In Germany alone, around 300,000 people suffer a heart attack every year. The treatment of patients has now reached a high level, so that at least the mortality rate has fallen in recent years. Nevertheless, many of those affected develop heart failure after the event because the heart muscle does not recover optimally.
According to findings from animal studies, the inflammatory reaction plays an important role after an infarction and has a decisive influence on whether the functions of the heart muscle are restored. "A misdirected or excessive immune response can jeopardize this recovery of heart function," says Dr. Kami Pekayvaz, first author of the new study and Clinician Scientist at the LMU Medical Center's Department of Medicine I.
A team led by Dr. Kami Pekayvaz, Viktoria Knottenberg, PD Dr. Leo Nicolai and Prof. Konstantin Stark from the Medical Clinic I of the LMU Hospital Munich and Corinna Losert and Dr. Matthias Heinig from Helmholtz Munich have analyzed for the first time how the immune system "behaves" after a heart attack in humans. The researchers examined the blood samples of heart attack patients who were treated at the LMU Hospital and showed different courses.
An atlas of immune responses
The immune cells in the blood were analyzed cell by cell with regard to their RNA composition. RNA is produced when cells translate the information of their genes into proteins - a so-called transcriptome analysis can reveal the current state and characteristics of a cell. In addition, the blood plasma was examined for various messenger substances using protein analyses, which provide indications of inflammation, for example. These analyses are among the most modern possible methods, so-called multi-omics methods.

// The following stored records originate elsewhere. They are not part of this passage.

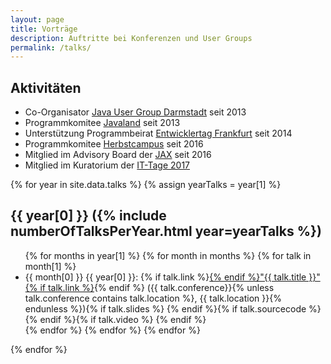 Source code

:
 ```yaml
---
layout: page
title: Vorträge
description: Auftritte bei Konferenzen und User Groups
permalink: /talks/
---
```


<h2>Aktivitäten</h2>
<ul class="talk-list">
    <li>Co-Organisator <a href="http://www.jug-da.de/about/">Java User Group Darmstadt</a> seit 2013</li>
    <li>Programmkomitee <a href="http://www.javaland.eu/">Javaland</a> seit 2013</li>
    <li>Unterstützung Programmbeirat <a href="https://entwicklertag.de/">Entwicklertag Frankfurt</a> seit 2014</li>
    <li>Programmkomitee <a href="https://www.herbstcampus.de/konferenz_programmkomitee.php">Herbstcampus</a> seit 2016</li>
    <li>Mitglied im Advisory Board der <a href="http://www.jax.de/">JAX</a> seit 2016</li>
    <li>Mitglied im Kuratorium der <a href="https://www.ittage.informatik-aktuell.de/konferenz/kuratorium/">IT-Tage 2017</a></li>
</ul>



{% for year in site.data.talks %}
{% assign yearTalks = year[1] %}
<h2>{{ year[0] }} ({% include numberOfTalksPerYear.html year=yearTalks %})</h2>
<ul class="talk-list">
    {% for months in year[1] %}
        {% for month in months %}
            {% for talk in month[1] %}
        <li>{{ month[0] }} {{ year[0] }}: {% if talk.link %}<a href="{{ talk.link }}">{% endif %}"{{ talk.title }}"{% if talk.link %}</a>{% endif %} ({{ talk.conference}}{% unless talk.conference contains talk.location %}, {{ talk.location }}{% endunless %}){% if talk.slides %} <a class="icon" href="{{ talk.slides }}"><i title="Folien" class="fa fa-slideshare" aria-hidden="true"></i></a>{% endif %}{% if talk.sourcecode %} <a class="icon" href="{{ talk.sourcecode }}"><i title="Sourcecode" class="fa fa-github" aria-hidden="true"></i></a>{% endif %}{% if talk.video %} <a class="icon" href="{{ talk.video }}"><i title="Video" class="fa fa-video-camera" aria-hidden="true"></i></a>{% endif %}</li>
            {% endfor %}
        {% endfor %}
    {% endfor %}
</ul>
{% endfor %}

A specific bioinformatics method (MOFA, for Multi-Omics Factor Analysis) recognized overarching patterns in the mass of data obtained. "This method is ideal for identifying and summarizing many smaller effects that are coordinated in the same direction," says Dr. Matthias Heinig, head of a bioinformatics working group at Helmholtz Munich. This made it possible to create a kind of atlas of immune responses after a heart attack. "These patterns can explain differences between the clinical and temporal courses of the patients," says Prof. Konstantin Stark, Senior Consultant in Cardiology at the LMU Hospital. This means that certain of these "immune signatures" are associated with a better recovery of heart function, others with a poorer one.
This atlas of the immune response in myocardial infarction is highly relevant for further basic cardiovascular research and potentially indicates that multi-omics analyses of blood samples could be used to assess the clinical course of a heart attack patient. However, the concept of MOFA-based diagnostics in cardiovascular diseases must be tested in further studies - and this is what the Munich researchers intend to do in the coming years.